Lorie arriva dans l’après-midi pour une répétition et je fus soulagée de pouvoir enfin parler français avec quelqu’un. Connaissant déjà les paroles de sa chanson pour l’avoir (trop) souvent entendu sur les ondes, la répétition ne prit pas beaucoup de temps. De plus, la jeune chanteuse était très sympathique. Elle m’expliqua sans aucun complexe, que son succès en Asie était en partie dû à sa chevelure blonde et à ses yeux clairs, et je n’eu aucun mal à la croire. La sachant ancienne patineuse, je l’invitai dans la cour de la Résidence pour une session de roller très divertissante.

Le reste de la semaine, je m’évertuai à apprendre mes textes par cœur, à jouer les maîtresses de maison au sein de la Résidence. Les chambres étaient toujours rangées, le ménage fait, je préparais des pâtisseries françaises pour mes camarades, ma façon personnelle de m’excuser pour mon manque de bavardage, mon faible niveau de chinois m’empêchant encore de participer à leurs conversations agitées.
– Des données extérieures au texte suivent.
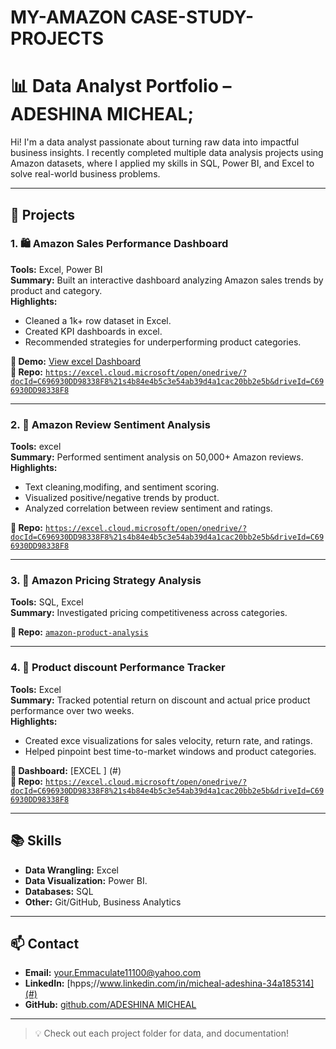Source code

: # MY-AMAZON CASE-STUDY-PROJECTS
# 📊 Data Analyst Portfolio – ADESHINA MICHEAL;

Hi! I'm a data analyst passionate about turning raw data into impactful business insights. I recently completed multiple data analysis projects using Amazon datasets, where I applied my skills in SQL, Power BI, and Excel to solve real-world business problems.

---

## 🚀 Projects

### 1. 🛍️ Amazon Sales Performance Dashboard
**Tools:** Excel, Power BI  
**Summary:** Built an interactive dashboard analyzing Amazon sales trends by product and category.  
**Highlights:**
- Cleaned a 1k+ row dataset in Excel.
- Created KPI dashboards in excel.
- Recommended strategies for underperforming product categories.

**🔗 Demo:** [View excel Dashboard](#)  
**📁 Repo:** [`https://excel.cloud.microsoft/open/onedrive/?docId=C696930DD98338F8%21s4b84e4b5c3e54ab39d4a1cac20bb2e5b&driveId=C696930DD98338F8`](#)

---

### 2. 💬 Amazon Review Sentiment Analysis
**Tools:** excel  
**Summary:** Performed sentiment analysis on 50,000+ Amazon reviews.  
**Highlights:**
- Text cleaning,modifing, and sentiment scoring.
- Visualized positive/negative trends by product.
- Analyzed correlation between review sentiment and ratings.
 
**📁 Repo:** [`https://excel.cloud.microsoft/open/onedrive/?docId=C696930DD98338F8%21s4b84e4b5c3e54ab39d4a1cac20bb2e5b&driveId=C696930DD98338F8`](#)

---

### 3. 💸 Amazon Pricing Strategy Analysis
**Tools:** SQL, Excel  
**Summary:** Investigated pricing competitiveness across categories.  

**📁 Repo:** [`amazon-product-analysis`](#)

---

### 4. 🚀 Product discount Performance Tracker
**Tools:** Excel  
**Summary:** Tracked potential return on discount and actual price product performance over two weeks.  
**Highlights:**
- Created exce visualizations for sales velocity, return rate, and ratings.
- Helped pinpoint best time-to-market windows and product categories.

**🔗 Dashboard:** [EXCEL ] (#)  
**📁 Repo:** [`https://excel.cloud.microsoft/open/onedrive/?docId=C696930DD98338F8%21s4b84e4b5c3e54ab39d4a1cac20bb2e5b&driveId=C696930DD98338F8`](#)

---

## 📚 Skills

- **Data Wrangling:**  Excel
- **Data Visualization:** Power BI.
- **Databases:** SQL 
- **Other:** Git/GitHub, Business Analytics

---

## 📫 Contact

- **Email:** your.Emmaculate11100@yahoo.com  
- **LinkedIn:** [hpps;//www.linkedin.com/in/micheal-adeshina-34a185314](#)  
- **GitHub:** [github.com/ADESHINA MICHEAL](#)

---

> 💡 Check out each project folder for data, and documentation!
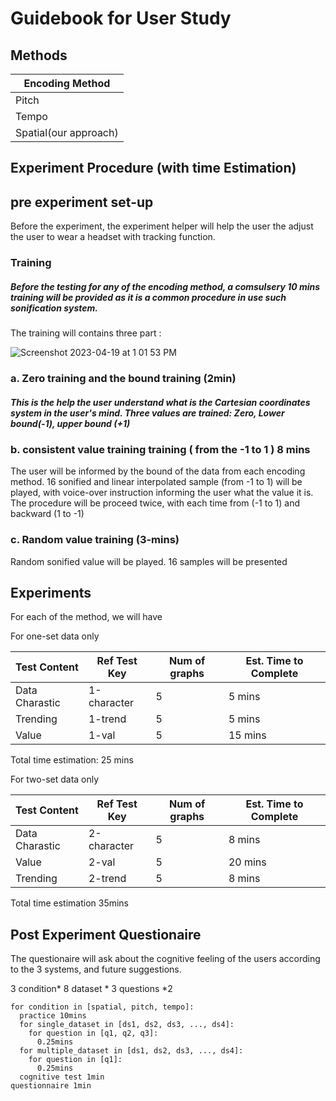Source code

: # Guidebook for User Study

## Methods


|Encoding Method| 
| ----------- | 
| Pitch| 
| Tempo| 
| Spatial(our approach)| 


## Experiment Procedure (with time Estimation)


## pre experiment set-up

Before the experiment, the experiment helper will help the user the adjust the user to wear a headset with tracking function. 

### Training

##### Before the testing for any of the encoding method, a comsulsery 10 mins training will be provided as it is a common procedure in use such sonification system.

The training will contains three part : 

![Screenshot 2023-04-19 at 1 01 53 PM](https://user-images.githubusercontent.com/98451647/232971501-03f1ba63-16da-4b2d-abac-87406d1773ca.png)



### a. Zero training and the bound training (2min)

##### This is the help the user understand what is the Cartesian coordinates system in the user's mind. Three values are trained: Zero, Lower bound(-1), upper bound (+1)

### b. consistent value training training ( from the -1 to 1 )  8 mins



The user will be informed by the bound of the data from each encoding method. 16 sonified and linear interpolated sample (from -1 to 1) will be played, with voice-over instruction informing the user what the value it is.  The procedure will be proceed twice, with each time from (-1 to 1) and backward (1 to -1)

### c. Random value training (3-mins)

Random sonified value will be played. 16 samples will be presented



## Experiments

For each of the method, we will have 

For one-set data only

| Test Content      | Ref Test Key | Num of graphs | Est. Time to Complete|
| ----------- | ----------- |  ----------- | ----------- | 
| Data Charastic   | 1-character |5| 5 mins|
| Trending   | 1-trend        |5| 5 mins|
| Value       | 1-val   |5| 15 mins|

Total time estimation: 25 mins



For two-set data only

| Test Content      | Ref Test Key | Num of graphs | Est. Time to Complete|
| ----------- | ----------- |  ----------- | ----------- | 
| Data Charastic   | 2-character |5|8 mins|
| Value       | 2-val   |5| 20 mins|
| Trending   | 2-trend        |5| 8 mins|

Total time estimation 35mins

## Post Experiment Questionaire 

The questionaire will ask about the cognitive feeling of the users according to the 3 systems, and future suggestions.


3 condition* 8 dataset * 3 questions *2

    for condition in [spatial, pitch, tempo]:
      practice 10mins
      for single_dataset in [ds1, ds2, ds3, ..., ds4]:
        for question in [q1, q2, q3]:
          0.25mins
      for multiple_dataset in [ds1, ds2, ds3, ..., ds4]:
        for question in [q1]:
          0.25mins
      cognitive test 1min
    questionnaire 1min


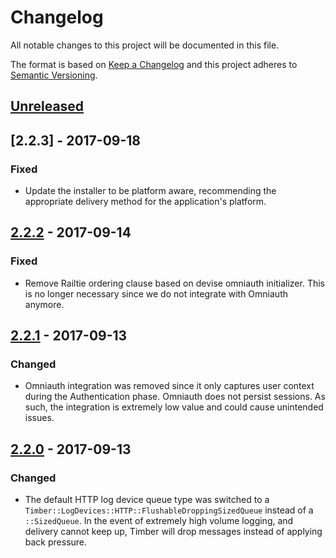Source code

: # Changelog

All notable changes to this project will be documented in this file.

The format is based on [Keep a Changelog](http://keepachangelog.com/en/1.0.0/)
and this project adheres to [Semantic Versioning](http://semver.org/spec/v2.0.0.html).

## [Unreleased]

## [2.2.3] - 2017-09-18

### Fixed

  - Update the installer to be platform aware, recommending the appropriate delivery method
    for the application's platform.


## [2.2.2] - 2017-09-14

### Fixed

  - Remove Railtie ordering clause based on devise omniauth initializer. This is no longer
    necessary since we do not integrate with Omniauth anymore.

## [2.2.1] - 2017-09-13

### Changed

  - Omniauth integration was removed since it only captures user context during the Authentication
    phase. Omniauth does not persist sessions. As such, the integration is extremely low value
    and could cause unintended issues.

## [2.2.0] - 2017-09-13

### Changed

  - The default HTTP log device queue type was switched to a
    `Timber::LogDevices::HTTP::FlushableDroppingSizedQueue` instead of a `::SizedQueue`. In the
    event of extremely high volume logging, and delivery cannot keep up, Timber will drop messages
    instead of applying back pressure.


[Unreleased]: https://github.com/timberio/timber-ruby/compare/v2.2.3...HEAD
[2.2.2]: https://github.com/timberio/timber-ruby/compare/v2.2.2...v2.2.3
[2.2.2]: https://github.com/timberio/timber-ruby/compare/v2.2.1...v2.2.2
[2.2.1]: https://github.com/timberio/timber-ruby/compare/v2.2.0...v2.2.1
[2.2.0]: https://github.com/timberio/timber-ruby/compare/v2.1.10...v2.2.0
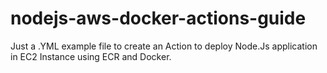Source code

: # nodejs-aws-docker-actions-guide
Just a .YML example file to create an Action to deploy Node.Js application in EC2 Instance using ECR and Docker.
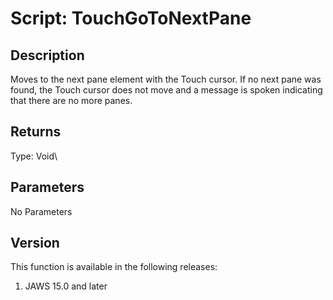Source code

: # Script: TouchGoToNextPane

## Description

Moves to the next pane element with the Touch cursor. If no next pane
was found, the Touch cursor does not move and a message is spoken
indicating that there are no more panes.

## Returns

Type: Void\

## Parameters

No Parameters

## Version

This function is available in the following releases:

1.  JAWS 15.0 and later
En revanche, j’étais l’une des plus douées pour les chorégraphies que nous proposait chaque semaine Xiao Ma et j’étais toujours très fière de moi lorsque je pouvais aider une de mes camarades à retenir l’enchaînement des pas.

Ce samedi-là, je réussis avec brio la performance avec Lorie et on m’annonça quelques jours plus tard, que trois de mes camarades et moi-même chanterions le samedi suivant avec un boys band local du nom de F4. Je me rappelais vaguement avoir entendu parler d’eux à la télé mais j’étais incapable de me souvenir de leurs prénoms. Je fus donc très étonnée quand mes colocataires se mirent à crier d’excitation à la nouvelle de leur arrivée prévue le vendredi suivant.

Toute la semaine, les filles ne firent que parler de ces quatre garçons et j’en appris donc un peu plus à leur sujet. Ils se nommaient respectivement Cheng Xu, Jian Hao, Xiao Tian et Yu Min (aussi surnommé Zai Zai). Il y eu un grand débat pour savoir qui de Cheng Xu ou Zai Zai était le plus sexy et la discussion faillit tourner au règlement de compte. J’appris également, qu’ils avaient tourné pour de nombreux dramas et publicités, et qu’ils cumulaient les records dès qu’il s’agissait de concerts que ce soit à Taïwan ou à l’étranger.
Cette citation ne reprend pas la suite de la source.